▶ [EXERCISE]: Below are the records; count how many of their lines carry "Solution" and give only the number.

Dataset entries
Start of Block

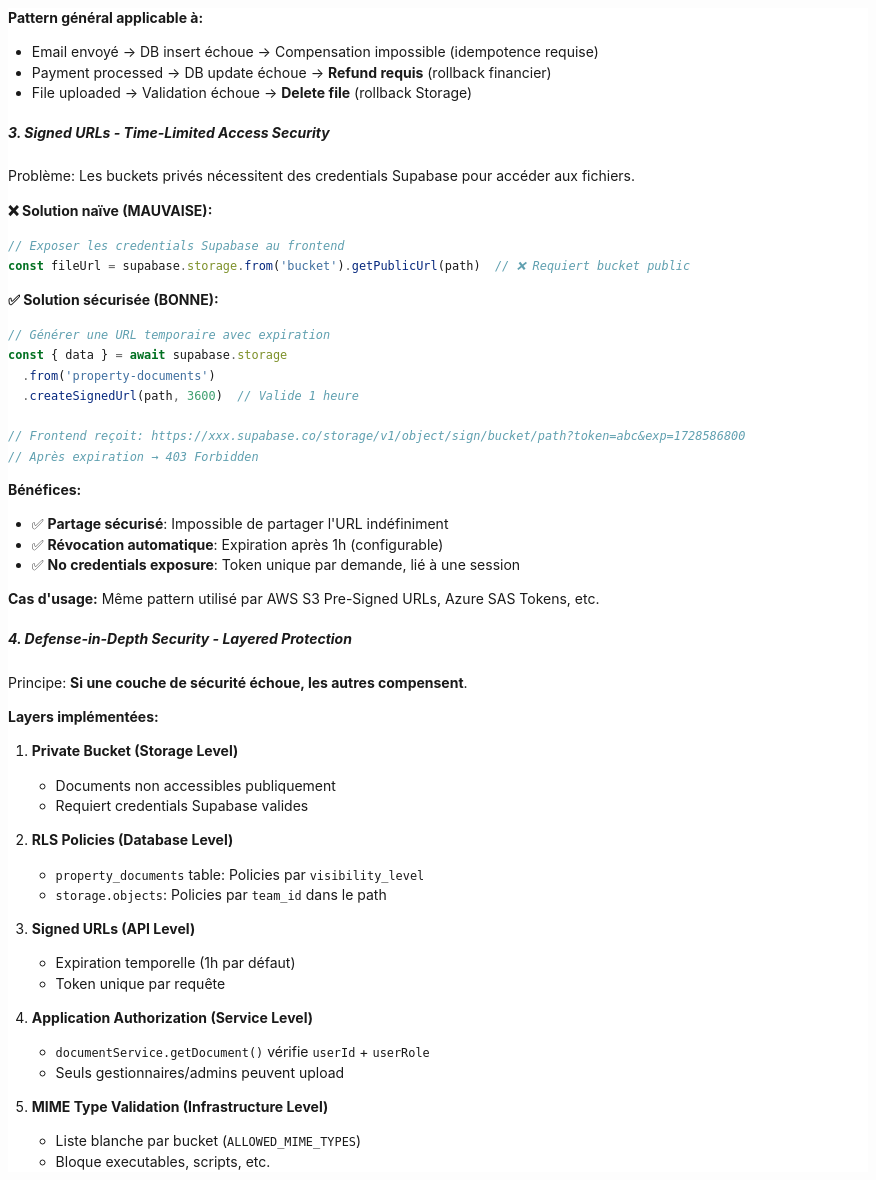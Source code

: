 **Pattern général applicable à:**
- Email envoyé → DB insert échoue → Compensation impossible (idempotence requise)
- Payment processed → DB update échoue → **Refund requis** (rollback financier)
- File uploaded → Validation échoue → **Delete file** (rollback Storage)

##### **3. Signed URLs - Time-Limited Access Security**

Problème: Les buckets privés nécessitent des credentials Supabase pour accéder aux fichiers.

**❌ Solution naïve (MAUVAISE):**
```typescript
// Exposer les credentials Supabase au frontend
const fileUrl = supabase.storage.from('bucket').getPublicUrl(path)  // ❌ Requiert bucket public
```

**✅ Solution sécurisée (BONNE):**
```typescript
// Générer une URL temporaire avec expiration
const { data } = await supabase.storage
  .from('property-documents')
  .createSignedUrl(path, 3600)  // Valide 1 heure

// Frontend reçoit: https://xxx.supabase.co/storage/v1/object/sign/bucket/path?token=abc&exp=1728586800
// Après expiration → 403 Forbidden
```

**Bénéfices:**
- ✅ **Partage sécurisé**: Impossible de partager l'URL indéfiniment
- ✅ **Révocation automatique**: Expiration après 1h (configurable)
- ✅ **No credentials exposure**: Token unique par demande, lié à une session

**Cas d'usage:** Même pattern utilisé par AWS S3 Pre-Signed URLs, Azure SAS Tokens, etc.

##### **4. Defense-in-Depth Security - Layered Protection**

Principe: **Si une couche de sécurité échoue, les autres compensent**.

**Layers implémentées:**

1. **Private Bucket (Storage Level)**
   - Documents non accessibles publiquement
   - Requiert credentials Supabase valides

2. **RLS Policies (Database Level)**
   - `property_documents` table: Policies par `visibility_level`
   - `storage.objects`: Policies par `team_id` dans le path

3. **Signed URLs (API Level)**
   - Expiration temporelle (1h par défaut)
   - Token unique par requête

4. **Application Authorization (Service Level)**
   - `documentService.getDocument()` vérifie `userId` + `userRole`
   - Seuls gestionnaires/admins peuvent upload

5. **MIME Type Validation (Infrastructure Level)**
   - Liste blanche par bucket (`ALLOWED_MIME_TYPES`)
   - Bloque executables, scripts, etc.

End of Block

▶ [RESULT OF THIS EXERCISE]: 2